A u Museu di L’Alta Rocca in Livìa
L’exposition «Femina Celesta. Symboles du féminin sacré» est une raison de plus pour visiter le Musée qui nous conte dix mille ans d’histoire de la Corse.
De la Dame de Bunifaziu, longtemps considérée comme la doyenne des Corses, à la statuette retrouvée sur la commune de Grossa (au lieu-dit Campu Fiuredda). C’est l’occasion ou jamais de venir l’admirer, avant qu’elle ne retourne dans les réserves du British Muséum.
La contempler en tant qu’objet d’art, car c’est de toute évidence la plus belle des statuettes retrouvées en Corse. Mais surtout s’interroger sur son interprétation, comment imaginer la société qui l’a produite, le rôle de la femme dans ce néolitihque insulaire ?
Les spécialistes émettent des hypothèses divergentes.
Dans son ouvrage, «l’Âme des pierres» le Docteur François de Lanfranchi, nous livre une étude complexe et détaillée des statuettes de Corse, en analysant les similitudes qui existent (ou non), avec celles de Malte et de Sardaigne.
L’archéologue Américano-Lituanienne Marija Gimbutas, y voit le culte de la Déesse Mère, en contradiction avec le préhistorien Jean Guilaine qui pense qu’il s’agit «d’un rite de passage», «des représentations sociales», ou même «des jouets»…
Sans compter sur les travaux scientifiques de l’archéologue Pascal Tramoni, qui nous éclaire sur les statuettes de Corse éparpillées dans différents musées d’europe.
En attendant, l’admiration que nous portons à cette statuette féminime, laissons libre cours à notre imagination.
Remerciements pour l’aide précieuse apportée à Kewin Pêche- Quilichini et Pascal Tramoni
A u Museu di a Corsica in Corti
L’exposition temporaire «Méditerranéennes, ritratti di Donne», présentera une série de portraits de femmes à partir des collections du Centre Méditerranéen de la Photographie. Au-delà de la qualité, de la beauté des sujets et des paysages, nous pourons voir dans ces images, ces visages, ces regards, le long et difficile chemin emprunté par nos mères, nos sœurs, nos épouses et nos filles pour arriver aujourd’hui à faire entendre leurs voix, reconnaître leurs droits et avancer sur le chemin de l’émancipation.

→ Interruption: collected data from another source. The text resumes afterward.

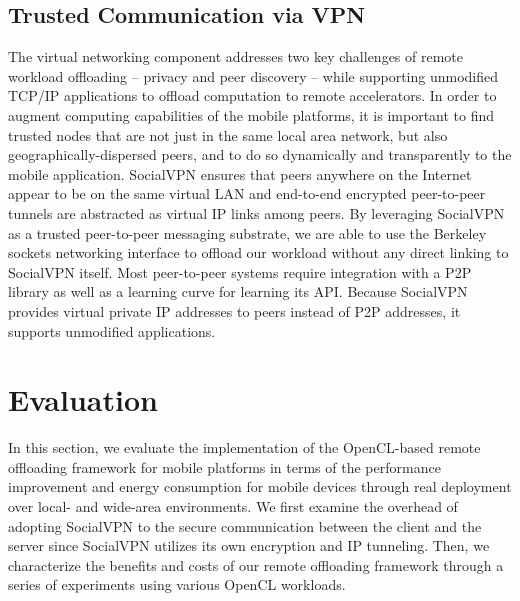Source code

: \documentclass[10pt, conference, compsocconf]{IEEEtran}
\begin{document}
\subsection{Trusted Communication via VPN}
%
The virtual networking component addresses two key challenges of remote 
workload offloading -- privacy and peer discovery -- while supporting 
unmodified TCP/IP applications to offload computation to remote accelerators.
%
In order to augment computing capabilities of the mobile platforms, it is 
important to find trusted nodes that are not just in the same local area
network, but also geographically-dispersed peers, and to do so dynamically and 
transparently to the mobile application.
%
SocialVPN ensures that peers anywhere on the Internet appear to be on the
same virtual LAN and end-to-end encrypted peer-to-peer tunnels are abstracted
as virtual IP links among peers.
%
By leveraging SocialVPN as a trusted peer-to-peer messaging substrate, we
are able to use the Berkeley sockets networking interface to offload our
workload without any direct linking to SocialVPN itself.
%
Most peer-to-peer systems require integration with a P2P library as well as a 
learning curve for learning its API.
%
Because SocialVPN provides virtual private IP addresses to peers instead of
P2P addresses, it supports unmodified applications.
%
\section{Evaluation}
%
In this section, we evaluate the implementation of the OpenCL-based remote
offloading framework for mobile platforms in terms of the performance 
improvement and energy consumption for mobile devices through real deployment
over local- and wide-area environments.
%
We first examine the overhead of adopting SocialVPN to the secure 
communication between the client and the server since SocialVPN utilizes 
its own encryption and IP tunneling.
%
Then, we characterize the benefits and costs of our remote offloading 
framework through a series of experiments using various OpenCL 
workloads.
%
\end{document}

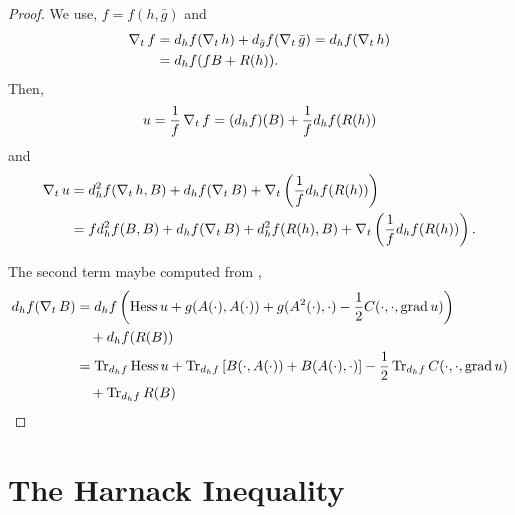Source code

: \documentclass{amsart}
\begin{document}
\begin{proof}
We use, $f = f(h, \bar{g})$ and
\[
\begin{split}
\operatorname{\nabla}_t f &= d_h f (\operatorname{\nabla}_t h) + d_{\bar{g}} f(\operatorname{\nabla}_t \bar{g}) = d_h f (\operatorname{\nabla}_t h) \\
&= d_h f (fB + R(h)).
\end{split}
\]
Then,
\[
u = \frac{1}{f} \operatorname{\nabla}_t f = (d_h f) (B) + \frac{1}{f} d_h f(R(h))
\]
and
\[
\begin{split}
\operatorname{\nabla}_t u &= d^2_h f (\operatorname{\nabla}_t h, B) + d_h f(\operatorname{\nabla}_t B) + \operatorname{\nabla}_t \left(\frac{1}{f} d_h f(R(h))\right) \\
&= f d^2_h f(B, B) + d_h f(\operatorname{\nabla}_t B) + d^2_h f (R(h), B) + \operatorname{\nabla}_t \left(\frac{1}{f} d_h f(R(h))\right).
\end{split}
\]

The second term maybe computed from ,
\[
\begin{split}
d_h f(\operatorname{\nabla}_t B) &= d_h f \left(\operatorname{Hess} u + g(A(\cdot), A(\cdot)) + g(A^2(\cdot), \cdot) - \frac{1}{2} C(\cdot, \cdot, \operatorname{grad} u)\right) \\
&\quad + d_h f (R(B)) \\
&= \operatorname{Tr}_{d_h f} \operatorname{Hess} u + \operatorname{Tr}_{d_h f} \left[B(\cdot, A(\cdot)) + B(A(\cdot), \cdot)\right] -\frac{1}{2} \operatorname{Tr}_{d_h f} C(\cdot, \cdot, \operatorname{grad} u) \\
&\quad + \operatorname{Tr}_{d_h f} R(B)
\end{split}
\]

\end{proof}

\section{The Harnack Inequality}
\end{document}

Extrait de l’introduction du dossier de presse Femin’Isula, P.J. Campocasso
À traversu quattru espusizione, «Donne di Corsica» ci cconta l’evuluzione di a piazza di e donne in Corsica da a prestoria à oghje. I musei di a Cullettività presentanu artefatti è opere chì illustranu i varii roli di e donne corse franchendu i tempi, da a statula neulitica di campu fiuredda à l’artista di u XVIIIesimu seculu Maria Cosway. Stu percorsu mette in luce e lotte d’emancipazione è di ricunniscenza di i diritti di e donne, testimonii di a so cuntribuzione essenziale à a sucetà.